- Assignment
Each line that includes "results" must be copied from the records.
*** Records for the task ***
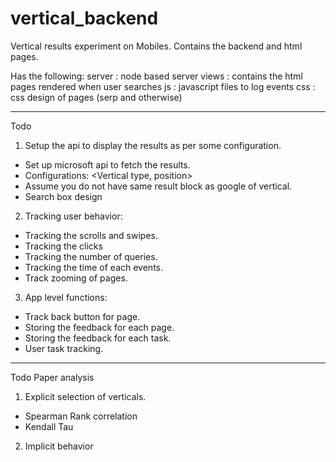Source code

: # vertical_backend
Vertical results experiment on Mobiles. Contains the backend and html pages.

Has the following:
server : node based server
views : contains the html pages rendered when user searches
js : javascript files to log events
css : css design of pages (serp and otherwise)

----------------------------------------------------------------------------
Todo

1. Setup the api to display the results as per some configuration. 
  - Set up microsoft api to fetch the results.
  - Configurations: <Vertical type, position>
  - Assume you do not have same result block as google of vertical.
  - Search box design

2. Tracking user behavior:
  - Tracking the scrolls and swipes.
  - Tracking the clicks
  - Tracking the number of queries. 
  - Tracking the time of each events.
  - Track zooming of pages. 

3. App level functions:
  - Track back button for page. 
  - Storing the feedback for each page.
  - Storing the feedback for each task.
  - User task tracking. <List of tasks finished>


--------------------------------------------------------------------------

Todo Paper analysis


1. Explicit selection of verticals.
  - Spearman Rank correlation
  - Kendall Tau 


2. Implicit behavior

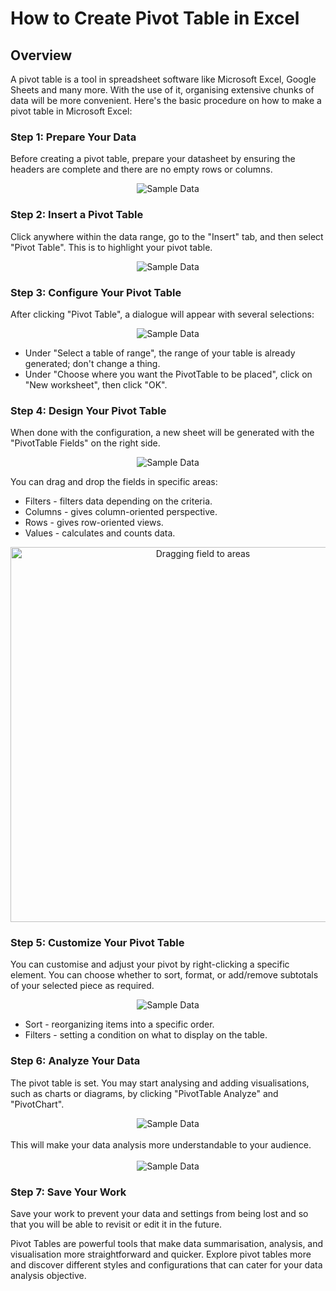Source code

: # How to Create Pivot Table in Excel

## Overview
A pivot table is a tool in spreadsheet software like Microsoft Excel, Google Sheets and many more. With the use of it, organising extensive chunks of data will be more convenient. Here's the basic procedure on how to make a pivot table in Microsoft Excel:

### Step 1: Prepare Your Data
  
Before creating a pivot table, prepare your datasheet by ensuring the headers are complete and there are no empty rows or columns.

<center>
	<img :src="$withBase('/1.png')" alt="Sample Data">
</center>

### Step 2: Insert a Pivot Table

Click anywhere within the data range, go to the "Insert" tab, and then select "Pivot Table". This is to highlight your pivot table.

<center>
	<img :src="$withBase('/2.png')" alt="Sample Data">
</center>

### Step 3: Configure Your Pivot Table

After clicking "Pivot Table", a dialogue will appear with several selections:

<center>
	<img :src="$withBase('/3.png')" alt="Sample Data">
</center>

- Under "Select a table of range", the range of your table is already generated; don't change a thing.
- Under "Choose where you want the PivotTable to be placed", click on "New worksheet", then click "OK". 


### Step 4: Design Your Pivot Table

When done with the configuration, a new sheet will be generated with the "PivotTable Fields" on the right side.

<center>
	<img :src="$withBase('/4a.png')" alt="Sample Data">
</center>

You can drag and drop the fields in specific areas:

- Filters - filters data depending on the criteria.
- Columns - gives column-oriented perspective.
- Rows - gives row-oriented views.
- Values - calculates and counts data.

<center>
<img :src="$withBase('/4g.gif')" style="width:600px;" alt="Dragging field to areas">
</center>

### Step 5: Customize Your Pivot Table

You can customise and adjust your pivot by right-clicking a specific element. You can choose whether to sort, format, or add/remove subtotals of your selected piece as required.

<center>
	<img :src="$withBase('/5.png')" alt="Sample Data">
</center>

- Sort - reorganizing items into a specific order.
- Filters - setting a condition on what to display on the table.


### Step 6: Analyze Your Data

The pivot table is set. You may start analysing and adding visualisations, such as charts or diagrams, by clicking "PivotTable Analyze" and "PivotChart". 

<center>
	<img :src="$withBase('/6.png')" alt="Sample Data">
</center>
<br>
This will make your data analysis more understandable to your audience.<br><br>

<center>
	<img :src="$withBase('/6a.png')" alt="Sample Data">
</center>


### Step 7: Save Your Work

Save your work to prevent your data and settings from being lost and so that you will be able to revisit or edit it in the future.


Pivot Tables are powerful tools that make data summarisation, analysis, and visualisation more straightforward and quicker. Explore pivot tables more and discover different styles and configurations that can cater for your data analysis objective.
*** End of Records for the task ***
- Written answer
Vertical results experiment on Mobiles. Contains the backend and html pages.
1. Setup the api to display the results as per some configuration. 
  - Set up microsoft api to fetch the results.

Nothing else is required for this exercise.